- **YOUR GOAL**:
Write out the data word for word and omit every picture.

[Opening EXCERPTED RECORDS section]

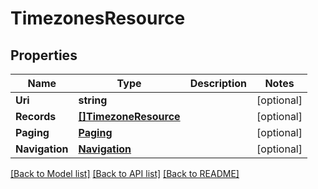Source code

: # TimezonesResource

## Properties
Name | Type | Description | Notes
------------ | ------------- | ------------- | -------------
**Uri** | **string** |  | [optional] 
**Records** | [**[]TimezoneResource**](TimezoneResource.md) |  | [optional] 
**Paging** | [**Paging**](Paging.md) |  | [optional] 
**Navigation** | [**Navigation**](Navigation.md) |  | [optional] 

[[Back to Model list]](../README.md#documentation-for-models) [[Back to API list]](../README.md#documentation-for-api-endpoints) [[Back to README]](../README.md)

[Closing EXCERPTED RECORDS section]

- **SOLUTION TO THE PROBLEM**:
Source code

: # TimezonesResource

## Properties
Name | Type | Description | Notes
------------ | ------------- | ------------- | -------------
**Uri** | **string** |  | [optional] 
**Records** | [**[]TimezoneResource**](TimezoneResource.md) |  | [optional] 
**Paging** | [**Paging**](Paging.md) |  | [optional] 
**Navigation** | [**Navigation**](Navigation.md) |  | [optional] 

[[Back to Model list]](../README.md#documentation-for-models) [[Back to API list]](../README.md#documentation-for-api-endpoints) [[Back to README]](../README.md)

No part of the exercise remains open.